The main idea of this paper is the proposal of a semi-automated methodology to translate OpenCL code into a form suitable for CatapultC, with which hardware is synthesized using HLS. Since OpenCL is based on C99, which is also recognized by CatapultC, this translation does not bring major changes to the input code. The whole process is performed by a custom source-to-source translator, that either infers (if possible) or accepts by the user (this justifies the term semiautomated) details to OpenCL code like pointer sizes, loop boundaries, input parameters and expected return values. The basic steps are the following.

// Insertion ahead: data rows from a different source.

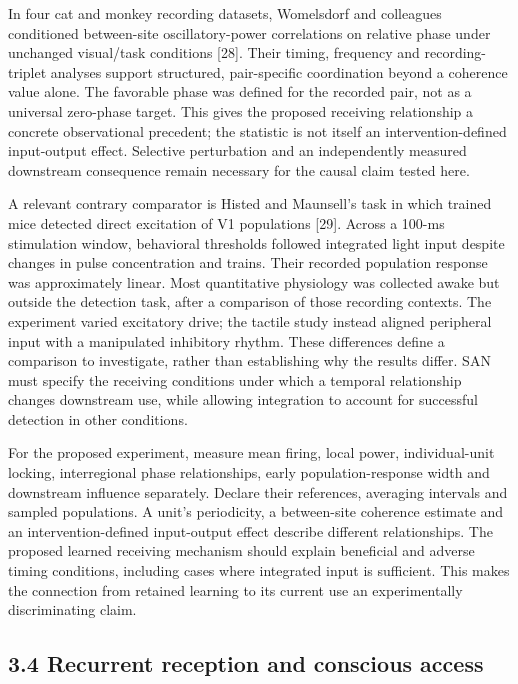 \documentclass[
  american,
  11pt,
  letterpaper,
]{article}
\begin{document}
In four cat and monkey recording datasets, Womelsdorf and colleagues conditioned between-site oscillatory-power correlations on relative phase under unchanged visual/task conditions {[}28{]}. Their timing, frequency and recording-triplet analyses support structured, pair-specific coordination beyond a coherence value alone. The favorable phase was defined for the recorded pair, not as a universal zero-phase target. This gives the proposed receiving relationship a concrete observational precedent; the statistic is not itself an intervention-defined input-output effect. Selective perturbation and an independently measured downstream consequence remain necessary for the causal claim tested here.

A relevant contrary comparator is Histed and Maunsell's task in which trained mice detected direct excitation of V1 populations {[}29{]}. Across a 100-ms stimulation window, behavioral thresholds followed integrated light input despite changes in pulse concentration and trains. Their recorded population response was approximately linear. Most quantitative physiology was collected awake but outside the detection task, after a comparison of those recording contexts. The experiment varied excitatory drive; the tactile study instead aligned peripheral input with a manipulated inhibitory rhythm. These differences define a comparison to investigate, rather than establishing why the results differ. SAN must specify the receiving conditions under which a temporal relationship changes downstream use, while allowing integration to account for successful detection in other conditions.

For the proposed experiment, measure mean firing, local power, individual-unit locking, interregional phase relationships, early population-response width and downstream influence separately. Declare their references, averaging intervals and sampled populations. A unit's periodicity, a between-site coherence estimate and an intervention-defined input-output effect describe different relationships. The proposed learned receiving mechanism should explain beneficial and adverse timing conditions, including cases where integrated input is sufficient. This makes the connection from retained learning to its current use an experimentally discriminating claim.

\subsection{3.4 Recurrent reception and conscious access}\label{recurrent-reception-and-conscious-access}
\end{document}
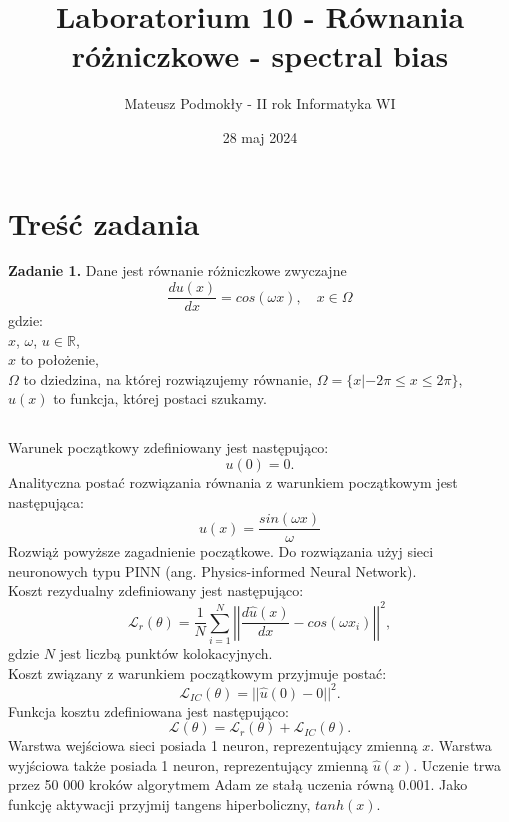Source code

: \documentclass[11pt, leqno]{scrartcl}
\title{Laboratorium 10 - Równania różniczkowe - spectral bias}
\author{Mateusz Podmokły - II rok Informatyka WI}
\date{28 maj 2024}
\begin{document}
    \maketitle
    \section{Treść zadania}
    \textbf{Zadanie 1.} Dane jest równanie różniczkowe zwyczajne
    \[
        \frac{du(x)}{dx}=cos(\omega x), \quad x \in \Omega
    \]
    gdzie: \\
    $x$, $\omega$, $u \in \mathbb{R}$, \\
    $x$ to położenie, \\
    $\Omega$ to dziedzina, na której rozwiązujemy równanie,
    $\Omega=\{x|-2\pi \leq x \leq 2\pi\}$, \\
    $u(x)$ to funkcja, której postaci szukamy.

    \subsection*{}
    Warunek początkowy zdefiniowany jest następująco:
    \[
        u(0)=0.
    \]
    Analityczna postać rozwiązania równania z warunkiem
    początkowym jest następująca:
    \[
        u(x)=\frac{sin(\omega x)}{\omega}
    \]
    Rozwiąż powyższe zagadnienie początkowe. Do rozwiązania
    użyj sieci neuronowych typu PINN (ang. Physics-informed Neural
    Network). \\
    Koszt rezydualny zdefiniowany jest następująco:
    \[
        \mathcal{L}_r(\theta)=\frac{1}{N}\sum_{i=1}^{N}
            \left| \left| \frac{d\hat{u}(x)}{dx}-cos(\omega x_i)
            \right| \right| ^2,
    \]
    gdzie $N$ jest liczbą punktów kolokacyjnych. \\
    Koszt związany z warunkiem początkowym przyjmuje postać:
    \[
        \mathcal{L}_{IC}(\theta)=||\hat{u}(0)-0||^2.
    \]
    Funkcja kosztu zdefiniowana jest następująco:
    \[
        \mathcal{L}(\theta)=\mathcal{L}_r(\theta)+
            \mathcal{L}_{IC}(\theta).
    \]
    Warstwa wejściowa sieci posiada 1 neuron, reprezentujący
    zmienną $x$. Warstwa wyjściowa także posiada 1 neuron,
    reprezentujący zmienną $\hat{u}(x)$. Uczenie trwa
    przez 50 000 kroków algorytmem Adam ze stałą uczenia równą
    0.001. Jako funkcję aktywacji przyjmij tangens hiperboliczny,
    $tanh(x)$.
\end{document}
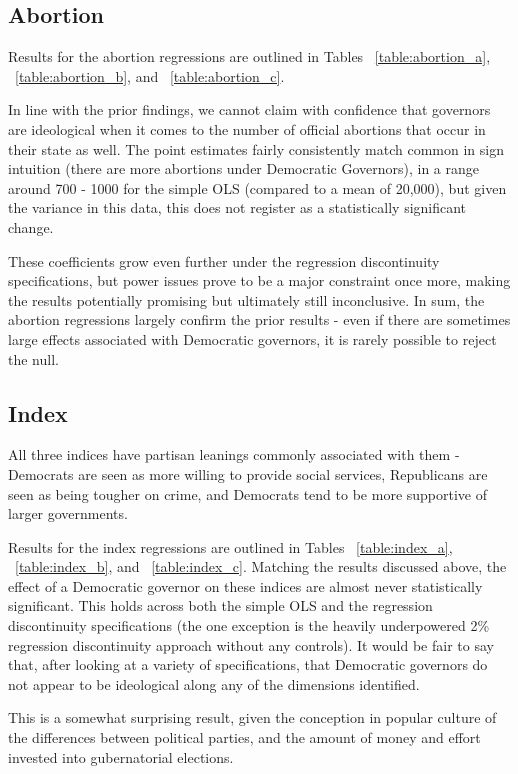 \documentclass{article}
\begin{document}
\subsection{Abortion}

Results for the abortion regressions are outlined in Tables ~\ref{table:abortion_a}, ~\ref{table:abortion_b}, and ~\ref{table:abortion_c}.

In line with the prior findings, we cannot claim with confidence that governors are ideological when it comes to the number of official abortions that occur in their state as well. The point estimates fairly consistently match common in sign intuition (there are more abortions under Democratic Governors), in a range around 700 - 1000 for the simple OLS (compared to a mean of 20,000), but given the variance in this data, this does not register as a statistically significant change.

These coefficients grow even further under the regression discontinuity specifications, but power issues prove to be a major constraint once more, making the results potentially promising but ultimately still inconclusive. In sum, the abortion regressions largely confirm the prior results - even if there are sometimes large effects associated with Democratic governors, it is rarely possible to reject the null. 
 
\subsection{Index}

All three indices have partisan leanings commonly associated with them - Democrats are seen as more willing to provide social services, Republicans are seen as being tougher on crime, and Democrats tend to be more supportive of larger governments. 

Results for the index regressions are outlined in Tables ~\ref{table:index_a}, ~\ref{table:index_b}, and ~\ref{table:index_c}. Matching the results discussed above, the effect of a Democratic governor on these indices are almost never statistically significant. This holds across both the simple OLS and the regression discontinuity specifications (the one exception is the heavily underpowered 2\% regression discontinuity approach without any controls). It would be fair to say that, after looking at a variety of specifications, that Democratic governors do not appear to be ideological along any of the dimensions identified. 

This is a somewhat surprising result, given the conception in popular culture of the differences between political parties, and the amount  of money and effort invested into gubernatorial elections.\\\\
\end{document}
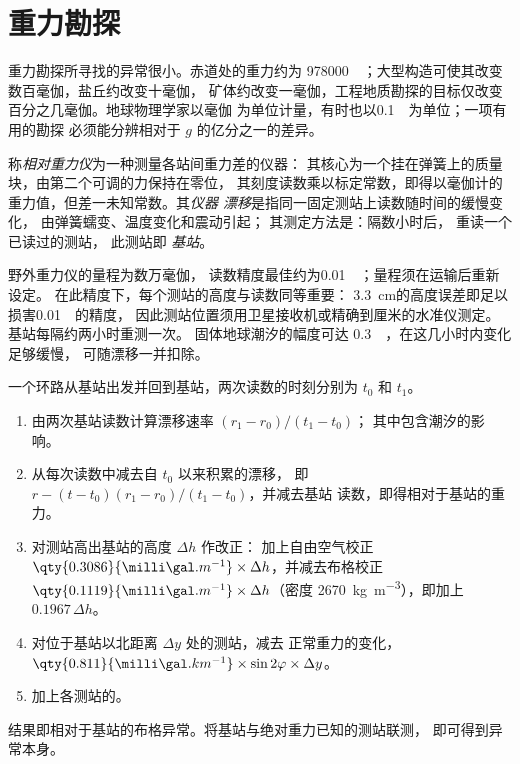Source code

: \section{重力勘探}\label{sec:b3:field-lab-methods-3:gravity}

重力勘探所寻找的异常很小。赤道处的重力约为
\qty{978000}{\milli\gal}；大型构造可使其改变数百毫伽，盐丘约改变十毫伽，
矿体约改变一毫伽，工程地质勘探的目标仅改变
百分之几毫伽。地球物理学家以毫伽
为单位计量，有时也以\qty{0.1}{\milli\gal}为单位；一项有用的勘探
必须能分辨相对于
$g$ 的亿分之一的差异。

\begin{definition}\label{def:b3:field-lab-methods-3:gravimeter}
称\emph{相对重力仪}为一种测量各站间重力差的仪器：
其核心为一个挂在弹簧上的质量块，由第二个可调的力保持在零位，
其刻度读数乘以标定常数，即得以毫伽计的重力值，但差一未知常数。其\emph{仪器
漂移}是指同一固定测站上读数随时间的缓慢变化，
由弹簧蠕变、温度变化和震动引起；
其测定方法是：隔数小时后，
重读一个已读过的测站，
此测站即
\emph{基站}。
\end{definition}

野外重力仪的量程为数万毫伽，
读数精度最佳约为\qty{0.01}{\milli\gal}；量程须在运输后重新设定。
在此精度下，每个测站的高度与读数同等重要：
\qty{3.3}{cm}的高度误差即足以损害\qty{0.01}{\milli\gal}的精度，
因此测站位置须用卫星接收机或精确到厘米的水准仪测定。
基站每隔约两小时重测一次。
固体地球潮汐的幅度可达
\qty{0.3}{\milli\gal}，在这几小时内变化足够缓慢，
可随漂移一并扣除。

\begin{method}[重力环路的化算]\label{met:b3:field-lab-methods-3:loop}
一个环路从基站出发并回到基站，两次读数的时刻分别为 $t_0$ 和 $t_1$。
\begin{enumerate}
  \item 由两次基站读数计算漂移速率 $(r_1 - r_0)/(t_1 - t_0)$；
        其中包含潮汐的影响。
  \item 从每次读数中减去自 $t_0$ 以来积累的漂移，
        即 $r - (t - t_0)(r_1 - r_0)/(t_1 - t_0)$，并减去基站
        读数，即得相对于基站的重力。
  \item 对测站高出基站的高度 $\Delta h$ 作改正：
        加上自由空气校正 $\qty{0.3086}{\milli\gal.m^{-1}}
        \times\Delta h$，并减去布格校正
        $\qty{0.1119}{\milli\gal.m^{-1}}\times\Delta h$（密度
        \qty{2670}{kg.m^{-3}}），即加上 $0.1967\,\Delta h$。
  \item 对位于基站以北距离 $\Delta y$ 处的测站，减去
        正常重力的变化，$\qty{0.811}{\milli\gal.km^{-1}}
        \times\sin 2\varphi\times\Delta y$。
  \item 加上各测站的。
\end{enumerate}
结果即相对于基站的布格异常。将基站与绝对重力已知的测站联测，
即可得到异常本身。
\end{method}

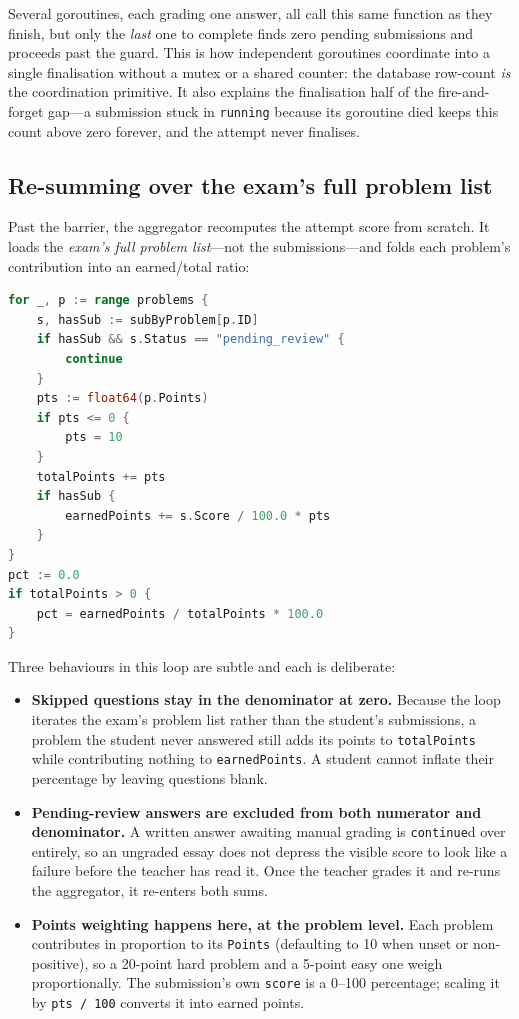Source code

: Several goroutines, each grading one answer, all call this same function as they finish, but only
the \emph{last} one to complete finds zero pending submissions and proceeds past the guard. This
is how independent goroutines coordinate into a single finalisation without a mutex or a shared
counter: the database row-count \emph{is} the coordination primitive. It also explains the
finalisation half of the fire-and-forget gap---a submission stuck in \texttt{running} because its
goroutine died keeps this count above zero forever, and the attempt never finalises.

\subsection{Re-summing over the exam's full problem list}

Past the barrier, the aggregator recomputes the attempt score from scratch. It loads the
\emph{exam's full problem list}---not the submissions---and folds each problem's contribution
into an earned/total ratio:

\begin{lstlisting}[language=Go,caption={Points-weighted re-aggregation over the problem list (\texttt{grader.go}).},label={lst:aggregate}]
for _, p := range problems {
	s, hasSub := subByProblem[p.ID]
	if hasSub && s.Status == "pending_review" {
		continue
	}
	pts := float64(p.Points)
	if pts <= 0 {
		pts = 10
	}
	totalPoints += pts
	if hasSub {
		earnedPoints += s.Score / 100.0 * pts
	}
}
pct := 0.0
if totalPoints > 0 {
	pct = earnedPoints / totalPoints * 100.0
}
\end{lstlisting}

Three behaviours in this loop are subtle and each is deliberate:

\begin{itemize}[leftmargin=1.4em]
  \item \textbf{Skipped questions stay in the denominator at zero.} Because the loop iterates the
  exam's problem list rather than the student's submissions, a problem the student never answered
  still adds its points to \texttt{totalPoints} while contributing nothing to
  \texttt{earnedPoints}. A student cannot inflate their percentage by leaving questions blank.
  \item \textbf{Pending-review answers are excluded from both numerator and denominator.} A
  written answer awaiting manual grading is \texttt{continue}d over entirely, so an ungraded essay
  does not depress the visible score to look like a failure before the teacher has read it. Once
  the teacher grades it and re-runs the aggregator, it re-enters both sums.
  \item \textbf{Points weighting happens here, at the problem level.} Each problem contributes in
  proportion to its \texttt{Points} (defaulting to 10 when unset or non-positive), so a 20-point
  hard problem and a 5-point easy one weigh proportionally. The submission's own \texttt{score} is
  a 0--100 percentage; scaling it by \texttt{pts / 100} converts it into earned points.
\end{itemize}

- Each kernel is isolated and HLS synthesizes a hardware components for it.
- Pointers used as formal parameters in functions are converted to arrays with specific dimensions, for correct memory allocation.
- Return values are inserted as formal pointer parameters in the kernel function. This coding technique generates output registers for them.
- Barrier OpenCL instructions are converted into CatapultC I/O transactions with ready/acknowledge interfaces.
- Array sizes are enlarged to reach powers of 2, when feasible. This simplifies synthesis of memory access related hardware.
- Data types are changed into bit accurate and simulation efficient types supported by CatapultC.
- Conditional statements are supplemented so that all mutually exclusive paths are clearly defined. This helps CatapultC schedule them correctly.

- OpenCL specific directives are temporary removed. They are taken into account later, during system integration.
- CatapultC pragmas and directives are inserted. These pragmas and directives control all HLS transformations.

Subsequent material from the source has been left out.